Exercise directions = Check every line of the data below for the word "graph". Copy the ones that have it.

━━━━

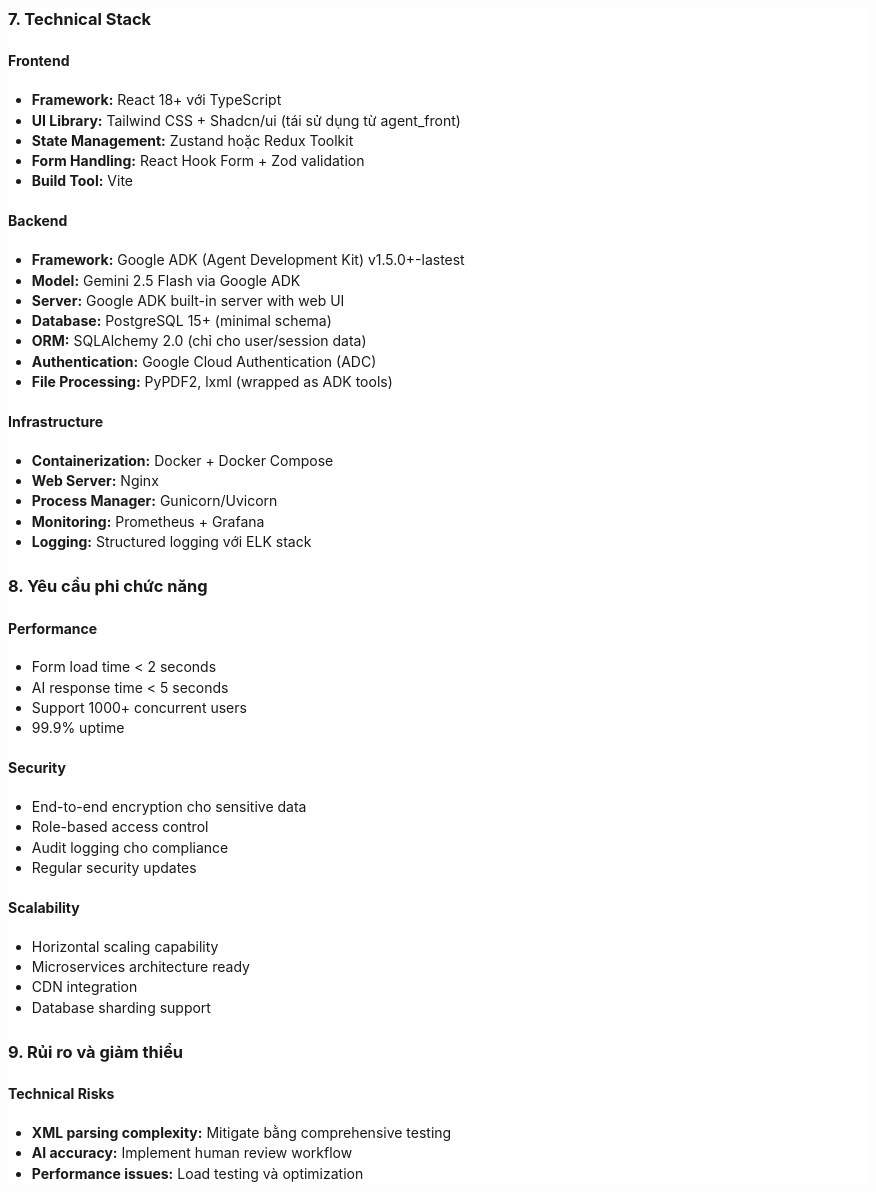 ### 7. Technical Stack

#### Frontend
- **Framework:** React 18+ với TypeScript
- **UI Library:** Tailwind CSS + Shadcn/ui (tái sử dụng từ agent_front)
- **State Management:** Zustand hoặc Redux Toolkit
- **Form Handling:** React Hook Form + Zod validation
- **Build Tool:** Vite

#### Backend  
- **Framework:** Google ADK (Agent Development Kit) v1.5.0+-lastest
- **Model:** Gemini 2.5 Flash via Google ADK
- **Server:** Google ADK built-in server with web UI
- **Database:** PostgreSQL 15+ (minimal schema) 
- **ORM:** SQLAlchemy 2.0 (chỉ cho user/session data)
- **Authentication:** Google Cloud Authentication (ADC)
- **File Processing:** PyPDF2, lxml (wrapped as ADK tools)

#### Infrastructure
- **Containerization:** Docker + Docker Compose
- **Web Server:** Nginx
- **Process Manager:** Gunicorn/Uvicorn
- **Monitoring:** Prometheus + Grafana
- **Logging:** Structured logging với ELK stack

### 8. Yêu cầu phi chức năng

#### Performance
- Form load time < 2 seconds
- AI response time < 5 seconds
- Support 1000+ concurrent users
- 99.9% uptime

#### Security
- End-to-end encryption cho sensitive data
- Role-based access control
- Audit logging cho compliance
- Regular security updates

#### Scalability
- Horizontal scaling capability
- Microservices architecture ready
- CDN integration
- Database sharding support

### 9. Rủi ro và giảm thiểu

#### Technical Risks
- **XML parsing complexity:** Mitigate bằng comprehensive testing
- **AI accuracy:** Implement human review workflow
- **Performance issues:** Load testing và optimization
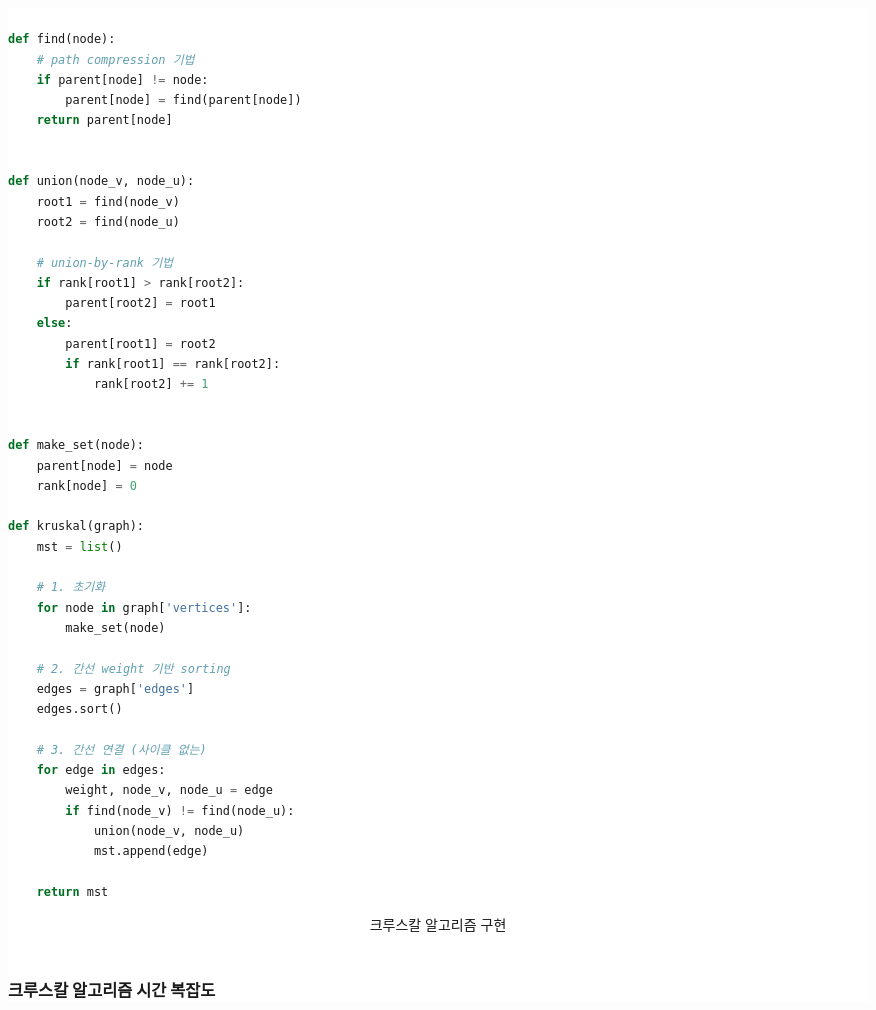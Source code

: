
 ```python

def find(node):
    # path compression 기법
    if parent[node] != node:
        parent[node] = find(parent[node])
    return parent[node]


def union(node_v, node_u):
    root1 = find(node_v)
    root2 = find(node_u)
    
    # union-by-rank 기법
    if rank[root1] > rank[root2]:
        parent[root2] = root1
    else:
        parent[root1] = root2
        if rank[root1] == rank[root2]:
            rank[root2] += 1
    
    
def make_set(node):
    parent[node] = node
    rank[node] = 0

def kruskal(graph):
    mst = list()
    
    # 1. 초기화
    for node in graph['vertices']:
        make_set(node)
    
    # 2. 간선 weight 기반 sorting
    edges = graph['edges']
    edges.sort()
    
    # 3. 간선 연결 (사이클 없는)
    for edge in edges:
        weight, node_v, node_u = edge
        if find(node_v) != find(node_u):
            union(node_v, node_u)
            mst.append(edge)
    
    return mst

```
<center> 크루스칼 알고리즘 구현 </center>
  
<br>
   
### 크루스칼 알고리즘 시간 복잡도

━━━━

Finished task =
def kruskal(graph):
    for node in graph['vertices']:
    edges = graph['edges']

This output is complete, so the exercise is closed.